CRF (Constant Rate Factor)
CRF is the single most important setting for controlling the quality-to-size tradeoff. It tells the encoder how much quality to preserve.
| CRF Range | Quality Label | Description |
|---|---|---|
| 18-20 | High Quality | Near-lossless. Hard to distinguish from the original. |
| 21-24 | Balanced | Excellent quality with meaningful size reduction. |
| 25-28 | Compact | Good quality. Minor artifacts in complex scenes. |
| 29-32 | Small | Noticeable quality loss in detailed areas. Fine for backgrounds. |
| 33-35 | Smallest | Visible compression. Best for previews or extreme size limits. |
Rule of thumb: Start at CRF 23. Go lower only if you notice quality issues. Go higher if you need smaller files.
Each +6 CRF roughly halves the file size. So CRF 29 produces a file roughly half the size of CRF 23.
Resolution (Width)
JuicePress scales video by width while maintaining the original aspect ratio. The height is calculated automatically.
Width Snap Points
The slider snaps to common web-friendly widths:
| Width | Common Name | Best For |
|---|---|---|
| 360px | Mobile | Thumbnails, tiny previews |
| 480px | SD | Mobile-first, maximum compression |
| 720px | 720p | Background videos, GIF replacements |
| 900px | Web Standard | Blog content, inline videos |
| 1280px | 720p HD | General purpose |
| 1440px | Large | Wide content areas |
| 1680px | Extra Large | Large displays |
| 1920px | 1080p | Full HD, primary content videos |
Tip: You don't need 1080p or 4K for background videos. Most users can't tell the difference between 720p and 1080p behind an overlay.
Source Width Cap
The slider never goes above your source video's resolution. Upscaling would add file size without improving quality.
Frame Rate
Controls the maximum frames per second in the output. Lower frame rates mean smaller files.
| FPS | When to Use |
|---|---|
| Original | Keep the source frame rate (default for HQ and Custom) |
| 24 | Cinematic content, maximum compression |
| 25 | PAL standard, European broadcast content |
| 30 | General web use, smooth motion |
| 60 | Gaming content, fast motion (rarely needed for web) |
For most web videos, 24-30fps is plenty. 60fps doubles the frame data compared to 30fps with minimal perceptual benefit for typical website content.
Audio
Toggle between keeping or stripping the audio track entirely.
Keep Audio.
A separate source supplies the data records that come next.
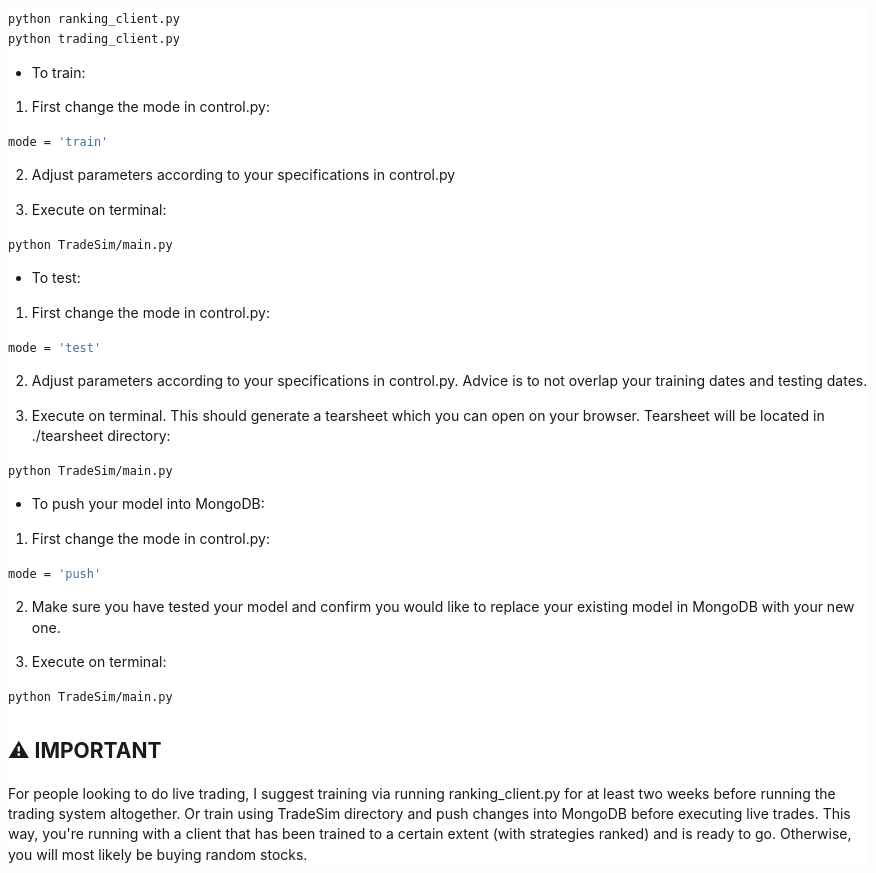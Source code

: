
 ```bash
python ranking_client.py
python trading_client.py
```

- To train:

1. First change the mode in control.py:
```bash
mode = 'train'
```

2. Adjust parameters according to your specifications in control.py

3. Execute on terminal:

```bash
python TradeSim/main.py
```

- To test:

1. First change the mode in control.py:
```bash
mode = 'test'
```

2. Adjust parameters according to your specifications in control.py. Advice is to not overlap your training dates and testing dates.

3. Execute on terminal. This should generate a tearsheet which you can open on your browser. Tearsheet will be located in ./tearsheet directory:

```bash
python TradeSim/main.py
```

- To push your model into MongoDB:

1. First change the mode in control.py:
```bash
mode = 'push'
```

2. Make sure you have tested your model and confirm you would like to replace your existing model in MongoDB with your new one.

3. Execute on terminal:

```bash
python TradeSim/main.py
```

## ⚠️ IMPORTANT

For people looking to do live trading, I suggest training via running ranking_client.py for at least two weeks before running the trading system altogether. Or train using TradeSim directory and push changes into MongoDB before executing live trades. This way, you're running with a client that has been trained to a certain extent (with strategies ranked) and is ready to go. Otherwise, you will most likely be buying random stocks.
Preserves the audio at 128kbps AAC. Use for product demos, tutorials, or any video where sound matters.
Strip Audio. Removes the audio track from the file completely. This is different from muting. Stripping saves 10-20% file size because there's no audio data at all. Use for background videos, hero sections, and GIF replacements.
If the source video has no audio track, JuicePress will indicate this and the toggle has no effect.
Estimated Output Size
JuicePress shows a real-time estimate of the output file size as you adjust settings. The estimate is based on:
- Source file size and bitrate
- Selected CRF (quality factor)
- Resolution scaling ratio
The actual output may vary depending on video content complexity. Fast-moving, detailed scenes compress less efficiently than static or simple content.
Settings Interaction with Presets
When you select a preset (Web, Video-GIF, etc.), the settings are locked to that preset's values. The moment you change any individual setting, JuicePress automatically switches to the Custom preset to reflect your manual adjustments.
You can switch back to a named preset at any time. It will reset all settings to that preset's defaults.